Un juge fédéral de Seattle, dans l’Etat de Washington, a bloqué, jeudi, de manière temporaire, le décret du président mettant fin au droit du sol, pourtant garanti par la Constitution.
« Il s’agit d’un texte manifestement inconstitutionnel », a estimé le magistrat fédéral John Coughenour, cité par des médias locaux lors d’une audience à Seattle. Joint par téléphone, un greffier du tribunal a confirmé la suspension à l’Agence France-Presse (AFP). « Evidemment, nous ferons appel », a déclaré le président américain à la presse depuis le Bureau ovale de la Maison Blanche en réaction à cette suspension.
Dans la foulée de son investiture, lundi, Donald Trump a signé un décret revenant sur le droit du sol, un principe fondateur consacré par le 14e amendement de la Constitution américaine et appliqué depuis plus de cent cinquante ans aux Etats-Unis.
Cette ordonnance de restriction temporaire demandée par l’Arizona, l’Illinois, l’Oregon et l’Etat de Washington est la première à faire l’objet d’une audience devant un juge et s’applique à l’échelle nationale, selon l’agence Associated Press (AP). Cinq plaintes ont été déposées contre ce décret par 22 Etats américains et des organisations de défense des droits des immigrés.
Pris le 20 janvier, ce décret devait entrer en vigueur le 19 février. Il pourrait affecter des centaines de milliers de personnes nées aux Etats-Unis, selon l’une des plaintes.

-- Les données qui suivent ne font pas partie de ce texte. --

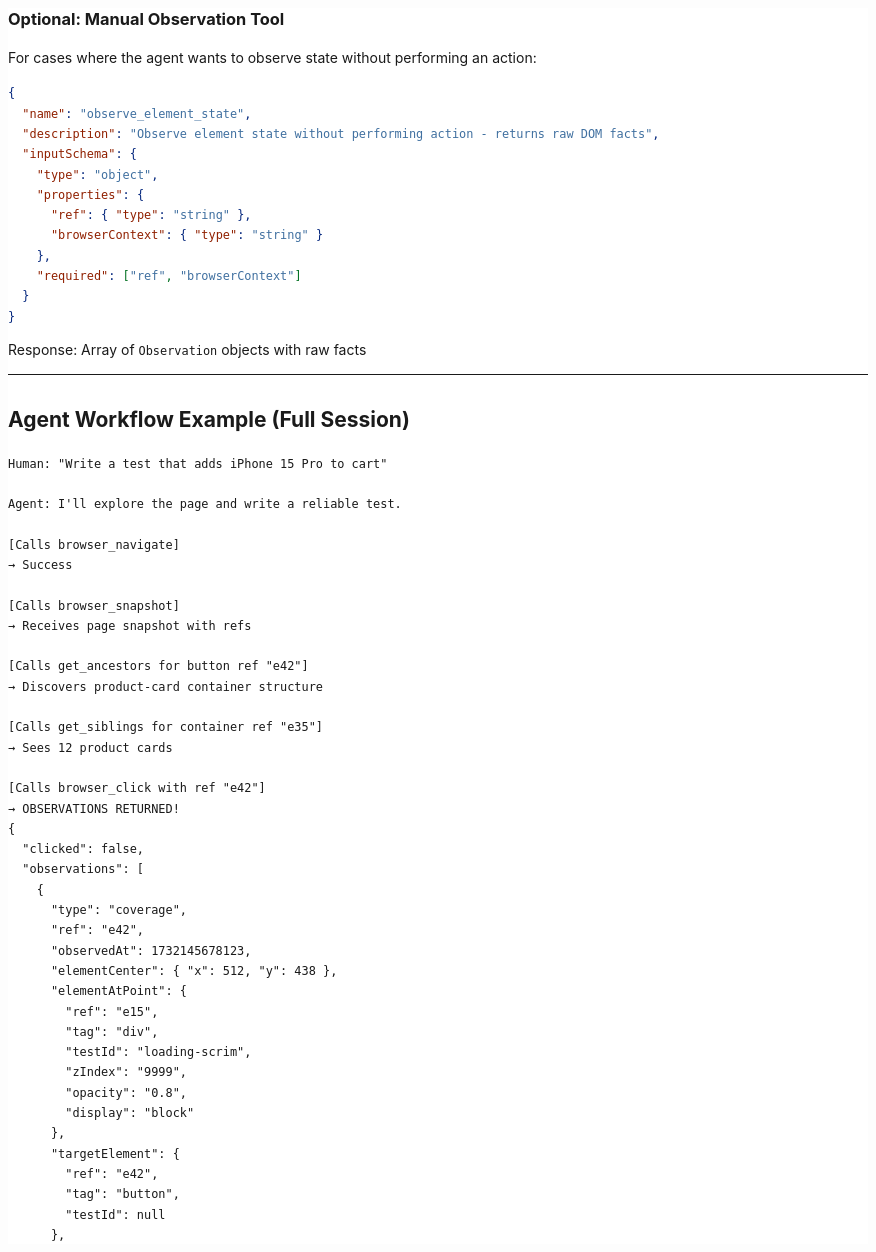 ### Optional: Manual Observation Tool

For cases where the agent wants to observe state without performing an action:

```json
{
  "name": "observe_element_state",
  "description": "Observe element state without performing action - returns raw DOM facts",
  "inputSchema": {
    "type": "object",
    "properties": {
      "ref": { "type": "string" },
      "browserContext": { "type": "string" }
    },
    "required": ["ref", "browserContext"]
  }
}
```

Response: Array of `Observation` objects with raw facts

---

## Agent Workflow Example (Full Session)

```
Human: "Write a test that adds iPhone 15 Pro to cart"

Agent: I'll explore the page and write a reliable test.

[Calls browser_navigate]
→ Success

[Calls browser_snapshot]
→ Receives page snapshot with refs

[Calls get_ancestors for button ref "e42"]
→ Discovers product-card container structure

[Calls get_siblings for container ref "e35"]
→ Sees 12 product cards

[Calls browser_click with ref "e42"]
→ OBSERVATIONS RETURNED!
{
  "clicked": false,
  "observations": [
    {
      "type": "coverage",
      "ref": "e42",
      "observedAt": 1732145678123,
      "elementCenter": { "x": 512, "y": 438 },
      "elementAtPoint": {
        "ref": "e15",
        "tag": "div",
        "testId": "loading-scrim",
        "zIndex": "9999",
        "opacity": "0.8",
        "display": "block"
      },
      "targetElement": {
        "ref": "e42",
        "tag": "button",
        "testId": null
      },
```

Cette mesure a immédiatement été contestée en justice par 22 Etats américains, parmi lesquels la Californie et New York, qui pointaient son inconstitutionnalité. « Je suis juge depuis plus de quarante ans et je ne me souviens pas d’une autre affaire dans laquelle la question posée est aussi claire que celle-ci », a ajouté le juge Coughenour, en suspendant le décret pour quatorze jours, selon le New York Times.
Le décret devait interdire au gouvernement fédéral de délivrer des passeports, des certificats de citoyenneté ou d’autres documents aux enfants dont la mère séjourne illégalement ou temporairement aux Etats-Unis et dont le père n’est pas citoyen américain ou résident permanent, titulaire de la fameuse « carte verte ».